What the task asks: All entries below are to be reproduced exactly.
Start of Data for analysis
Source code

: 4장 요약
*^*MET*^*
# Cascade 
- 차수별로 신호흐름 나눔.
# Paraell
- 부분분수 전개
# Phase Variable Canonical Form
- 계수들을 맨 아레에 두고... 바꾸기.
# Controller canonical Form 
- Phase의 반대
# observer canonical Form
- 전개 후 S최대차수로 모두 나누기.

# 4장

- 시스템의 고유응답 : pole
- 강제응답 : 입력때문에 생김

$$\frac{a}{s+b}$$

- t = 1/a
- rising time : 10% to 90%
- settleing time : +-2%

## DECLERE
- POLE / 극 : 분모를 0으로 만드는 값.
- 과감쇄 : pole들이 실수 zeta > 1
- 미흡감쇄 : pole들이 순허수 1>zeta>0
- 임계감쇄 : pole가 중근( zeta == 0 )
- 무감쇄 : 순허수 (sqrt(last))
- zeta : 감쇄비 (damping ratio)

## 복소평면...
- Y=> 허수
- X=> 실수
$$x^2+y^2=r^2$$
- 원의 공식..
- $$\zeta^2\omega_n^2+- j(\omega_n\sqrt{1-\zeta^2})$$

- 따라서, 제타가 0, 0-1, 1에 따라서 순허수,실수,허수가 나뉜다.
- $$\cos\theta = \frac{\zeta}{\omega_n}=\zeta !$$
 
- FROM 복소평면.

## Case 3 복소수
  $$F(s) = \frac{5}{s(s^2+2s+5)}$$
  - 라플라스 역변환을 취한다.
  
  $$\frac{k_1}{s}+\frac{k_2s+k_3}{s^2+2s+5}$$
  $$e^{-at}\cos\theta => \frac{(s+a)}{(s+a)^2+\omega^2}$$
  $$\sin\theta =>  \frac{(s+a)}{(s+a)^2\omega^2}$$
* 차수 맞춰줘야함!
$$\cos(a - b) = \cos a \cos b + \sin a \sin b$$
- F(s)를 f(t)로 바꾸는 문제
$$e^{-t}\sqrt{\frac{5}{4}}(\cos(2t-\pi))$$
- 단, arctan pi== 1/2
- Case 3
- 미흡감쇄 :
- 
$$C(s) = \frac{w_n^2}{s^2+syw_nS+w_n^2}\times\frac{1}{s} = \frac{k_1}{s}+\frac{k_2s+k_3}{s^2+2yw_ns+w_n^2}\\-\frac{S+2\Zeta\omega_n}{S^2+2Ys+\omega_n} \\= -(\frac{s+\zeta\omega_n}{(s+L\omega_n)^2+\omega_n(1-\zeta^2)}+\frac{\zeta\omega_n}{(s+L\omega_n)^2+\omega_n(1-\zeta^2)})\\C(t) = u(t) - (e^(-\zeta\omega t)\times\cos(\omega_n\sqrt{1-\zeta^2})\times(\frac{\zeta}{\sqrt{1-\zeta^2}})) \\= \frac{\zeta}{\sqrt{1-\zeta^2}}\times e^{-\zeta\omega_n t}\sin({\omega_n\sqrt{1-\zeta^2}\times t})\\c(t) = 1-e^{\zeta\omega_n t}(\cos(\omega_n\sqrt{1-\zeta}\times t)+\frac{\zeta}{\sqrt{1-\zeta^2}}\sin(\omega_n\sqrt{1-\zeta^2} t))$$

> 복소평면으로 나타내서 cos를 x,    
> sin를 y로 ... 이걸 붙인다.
End of Data for analysis
Exercise response:
Source code

: 4장 요약
*^*MET*^*
# Cascade 
- 차수별로 신호흐름 나눔.
# Paraell
- 부분분수 전개
# Phase Variable Canonical Form
- 계수들을 맨 아레에 두고... 바꾸기.
# Controller canonical Form 
- Phase의 반대
# observer canonical Form
- 전개 후 S최대차수로 모두 나누기.

# 4장

- 시스템의 고유응답 : pole
- 강제응답 : 입력때문에 생김

$$\frac{a}{s+b}$$

- t = 1/a
- rising time : 10% to 90%
- settleing time : +-2%

## DECLERE
- POLE / 극 : 분모를 0으로 만드는 값.
- 과감쇄 : pole들이 실수 zeta > 1
- 미흡감쇄 : pole들이 순허수 1>zeta>0
- 임계감쇄 : pole가 중근( zeta == 0 )
- 무감쇄 : 순허수 (sqrt(last))
- zeta : 감쇄비 (damping ratio)

## 복소평면...
- Y=> 허수
- X=> 실수
$$x^2+y^2=r^2$$
- 원의 공식..
- $$\zeta^2\omega_n^2+- j(\omega_n\sqrt{1-\zeta^2})$$

- 따라서, 제타가 0, 0-1, 1에 따라서 순허수,실수,허수가 나뉜다.
- $$\cos\theta = \frac{\zeta}{\omega_n}=\zeta !$$
 
- FROM 복소평면.

## Case 3 복소수
  $$F(s) = \frac{5}{s(s^2+2s+5)}$$
  - 라플라스 역변환을 취한다.
  
  $$\frac{k_1}{s}+\frac{k_2s+k_3}{s^2+2s+5}$$
  $$e^{-at}\cos\theta => \frac{(s+a)}{(s+a)^2+\omega^2}$$
  $$\sin\theta =>  \frac{(s+a)}{(s+a)^2\omega^2}$$
* 차수 맞춰줘야함!
$$\cos(a - b) = \cos a \cos b + \sin a \sin b$$
- F(s)를 f(t)로 바꾸는 문제
$$e^{-t}\sqrt{\frac{5}{4}}(\cos(2t-\pi))$$
- 단, arctan pi== 1/2
- Case 3
- 미흡감쇄 :
- 
$$C(s) = \frac{w_n^2}{s^2+syw_nS+w_n^2}\times\frac{1}{s} = \frac{k_1}{s}+\frac{k_2s+k_3}{s^2+2yw_ns+w_n^2}\\-\frac{S+2\Zeta\omega_n}{S^2+2Ys+\omega_n} \\= -(\frac{s+\zeta\omega_n}{(s+L\omega_n)^2+\omega_n(1-\zeta^2)}+\frac{\zeta\omega_n}{(s+L\omega_n)^2+\omega_n(1-\zeta^2)})\\C(t) = u(t) - (e^(-\zeta\omega t)\times\cos(\omega_n\sqrt{1-\zeta^2})\times(\frac{\zeta}{\sqrt{1-\zeta^2}})) \\= \frac{\zeta}{\sqrt{1-\zeta^2}}\times e^{-\zeta\omega_n t}\sin({\omega_n\sqrt{1-\zeta^2}\times t})\\c(t) = 1-e^{\zeta\omega_n t}(\cos(\omega_n\sqrt{1-\zeta}\times t)+\frac{\zeta}{\sqrt{1-\zeta^2}}\sin(\omega_n\sqrt{1-\zeta^2} t))$$

> 복소평면으로 나타내서 cos를 x,    
> sin를 y로 ... 이걸 붙인다.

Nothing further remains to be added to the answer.